Só em 1985, na passagem para a democracia, uma emenda constitucional permitiu o voto para os analfabetos. Mas para o cientista político José Carlos Brandi Aleixo, professor emérito da Universidade de Brasília (UnB), a mudança foi incompleta – primeiro, por tornar o voto do analfabeto facultativo, enquanto o dos demais cidadãos é obrigatório; segundo, por continuar impedindo que os analfabetos sejam eles próprios eleitos. "Todo cidadão deve ter o direito de votar e de ser votado", afirma.

De acordo com Aleixo, um levantamento feito pelo Instituto para a Democracia e Assistência Eleitoral mostrou que o Brasil foi o último país da América Latina a dar o voto aos analfabetos e pode ser o último a proibir expressamente sua eleição. Em artigo escrito com o também cientista político Paulo Kramer, da UnB, Aleixo afirma que há exemplos de boa governança de analfabetos, inclusive no Brasil.

Os dois contam o caso de um prefeito de Quixaba (PE) que apenas aprendeu a assinar para se eleger – e saiu do mandato com uma homenagem do Ministério da Educação. Contratou professores com ensino superior, construiu escolas e gastou 40% do orçamento com educação. O prefeito afirmava que só alguém como ele, que não tinha tido chances de estudar, sabia o quanto a educação era importante.

Preconceito

O preconceito contra o voto dos analfabetos vem de longe. "Trata-se de um preconceito baseado na crença de que saber ler e escrever são necessários para que a pessoa tenha discernimento", afirma a historiadora Ângela Castro Gomes, especializada na história do Brasil republicano. "Mas há provas de que a sabedoria não tem qualquer relação direta, imediata, com o letramento. As pessoas mais simples têm um conhecimento do mundo que não deve ser desprezado", afirma.

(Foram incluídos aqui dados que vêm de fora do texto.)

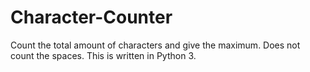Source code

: # Character-Counter
Count the total amount of characters and give the maximum.  Does not count the spaces.  This is written in Python 3.
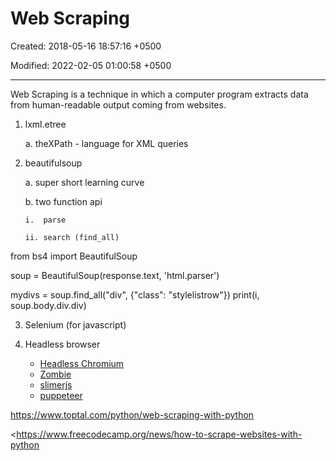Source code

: # Web Scraping

Created: 2018-05-16 18:57:16 +0500

Modified: 2022-02-05 01:00:58 +0500

---

Web Scraping is a technique in which a computer program extracts data from human-readable output coming from websites.

1.  lxml.etree

    a.  theXPath - language for XML queries

2.  beautifulsoup

    a.  super short learning curve

    b.  two function api

        i.  parse

        ii. search (find_all)

from bs4 import BeautifulSoup

soup = BeautifulSoup(response.text, 'html.parser')

mydivs = soup.find_all("div", {"class": "stylelistrow"})
print(i, soup.body.div.div)

3.  Selenium (for javascript)

4.  Headless browser
    -   [Headless Chromium](https://chromium.googlesource.com/chromium/src/+/lkgr/headless/README.md)
    -   [Zombie](https://github.com/assaf/zombie)
    -   [slimerjs](http://slimerjs.org/)
    -   [puppeteer](https://github.com/GoogleChrome/puppeteer)

<https://www.toptal.com/python/web-scraping-with-python>

<https://www.freecodecamp.org/news/how-to-scrape-websites-with-python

Segundo a historiadora, quando a proposta surgiu nas reformas de base, o país estava gestando o método de alfabetização de Paulo Freire. "O método justamente pregava que era preciso confiar na sabedoria dos mais simples na hora de ensinar a escrita a eles. Não eram crianças. Eram adultos inteligentes e que mereciam respeito", afirma. No entanto, a ideia de João Goulart foi vista como eleitoreira, já que a UDN imaginava que o partido do presidente, o PTB, sairia ganhando com o voto dos mais pobres. "Uma questão de cidadania foi derrubada em função de projetos eleitorais", diz.

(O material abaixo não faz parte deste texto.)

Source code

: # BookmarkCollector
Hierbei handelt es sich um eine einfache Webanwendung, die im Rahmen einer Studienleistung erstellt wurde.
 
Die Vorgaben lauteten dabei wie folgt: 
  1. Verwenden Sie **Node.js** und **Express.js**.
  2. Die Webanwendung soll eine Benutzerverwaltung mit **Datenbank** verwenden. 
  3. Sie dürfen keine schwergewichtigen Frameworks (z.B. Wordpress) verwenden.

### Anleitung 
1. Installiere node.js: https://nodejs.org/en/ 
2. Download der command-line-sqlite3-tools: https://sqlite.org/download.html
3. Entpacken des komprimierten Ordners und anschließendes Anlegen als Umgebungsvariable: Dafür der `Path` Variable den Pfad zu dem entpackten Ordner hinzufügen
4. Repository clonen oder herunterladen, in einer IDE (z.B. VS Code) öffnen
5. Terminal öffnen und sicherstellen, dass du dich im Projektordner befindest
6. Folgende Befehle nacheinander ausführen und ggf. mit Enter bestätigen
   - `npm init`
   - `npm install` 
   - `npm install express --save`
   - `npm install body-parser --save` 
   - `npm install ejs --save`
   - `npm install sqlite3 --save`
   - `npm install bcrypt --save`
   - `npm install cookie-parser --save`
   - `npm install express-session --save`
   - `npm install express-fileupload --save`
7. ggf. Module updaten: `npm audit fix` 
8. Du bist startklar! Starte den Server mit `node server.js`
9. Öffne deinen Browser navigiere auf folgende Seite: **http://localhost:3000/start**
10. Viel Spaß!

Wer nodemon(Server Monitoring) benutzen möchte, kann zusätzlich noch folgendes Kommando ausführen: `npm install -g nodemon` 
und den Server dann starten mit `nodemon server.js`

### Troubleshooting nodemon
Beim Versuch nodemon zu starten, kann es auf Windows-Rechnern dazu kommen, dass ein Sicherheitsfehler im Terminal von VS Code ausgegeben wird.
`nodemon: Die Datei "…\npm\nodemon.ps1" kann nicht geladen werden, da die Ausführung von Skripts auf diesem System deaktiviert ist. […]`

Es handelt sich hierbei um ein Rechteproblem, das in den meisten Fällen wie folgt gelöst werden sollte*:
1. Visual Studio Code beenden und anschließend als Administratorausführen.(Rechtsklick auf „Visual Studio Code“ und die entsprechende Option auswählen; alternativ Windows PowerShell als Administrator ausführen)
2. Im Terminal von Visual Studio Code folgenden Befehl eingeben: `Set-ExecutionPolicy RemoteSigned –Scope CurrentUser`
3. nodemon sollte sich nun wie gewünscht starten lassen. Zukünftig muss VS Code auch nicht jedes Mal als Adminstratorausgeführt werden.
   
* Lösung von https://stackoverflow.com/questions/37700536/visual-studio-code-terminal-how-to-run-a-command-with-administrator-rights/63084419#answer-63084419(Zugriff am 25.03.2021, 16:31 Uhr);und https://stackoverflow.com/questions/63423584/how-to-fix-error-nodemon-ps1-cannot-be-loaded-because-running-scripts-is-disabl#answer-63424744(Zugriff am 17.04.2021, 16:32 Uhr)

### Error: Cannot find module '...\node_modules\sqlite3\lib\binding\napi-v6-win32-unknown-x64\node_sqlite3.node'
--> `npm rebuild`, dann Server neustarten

Luta pelo direito de votar começou no século 19

O voto dos analfabetos foi proibido no país em 1881, pela Lei Saraiva. Antes, o critério para decidir quem tinha direito a ser eleitor era apenas a renda. Podia votar quem tinha o equivalente a certa quantia anual em dinheiro, não importando se sabia ou não escrever. Isso permitia que os fazendeiros ricos, mas iletrados, continuassem participando da vida política. Depois da nova lei, segundo levantamento citado pelo historiado Sérgio Buarque de Hollanda, apenas 1,5% dos brasileiros continuaram votando – o que dá uma noção do nível de educação do país à época.

Um artigo dos cientistas políticos José Carlos Brandi Aleixo e Paulo Kramer, que retoma a discussão desde o início, mostra que já no século 19 havia quem defendesse o direito dos analfabetos. José Bonifácio (o Moço), dizia em 1879 que quando o país precisou de soldados para lutar na Guerra do Paraguai, anos antes, não se exigiu teste de leitura e escrita de ninguém. Ou seja, para lutar e morrer pelo país, os analfabetos serviam, mas não para votar. Pouco depois, Joaquim Nabuco dizia que o problema das eleições brasileiras não era a falta de instrução dos eleitores, mas a corrupção e as fraudes.

Um argumento comum, usado pelo deputado Lauro Sodré em 1891, era o de que os analfabetos já eram vítimas do sistema educacional, e não poderiam ser duplamente punidos. Ao discutir a Constituição da República, que mantinha o veto aos analfabetos, Sodré disse que não poderia dar seu voto "a este verdadeiro esbulho com que se tenta ferir todos os que não sabem ler nem escrever, ainda que trabalhem na obra do progresso da Nação".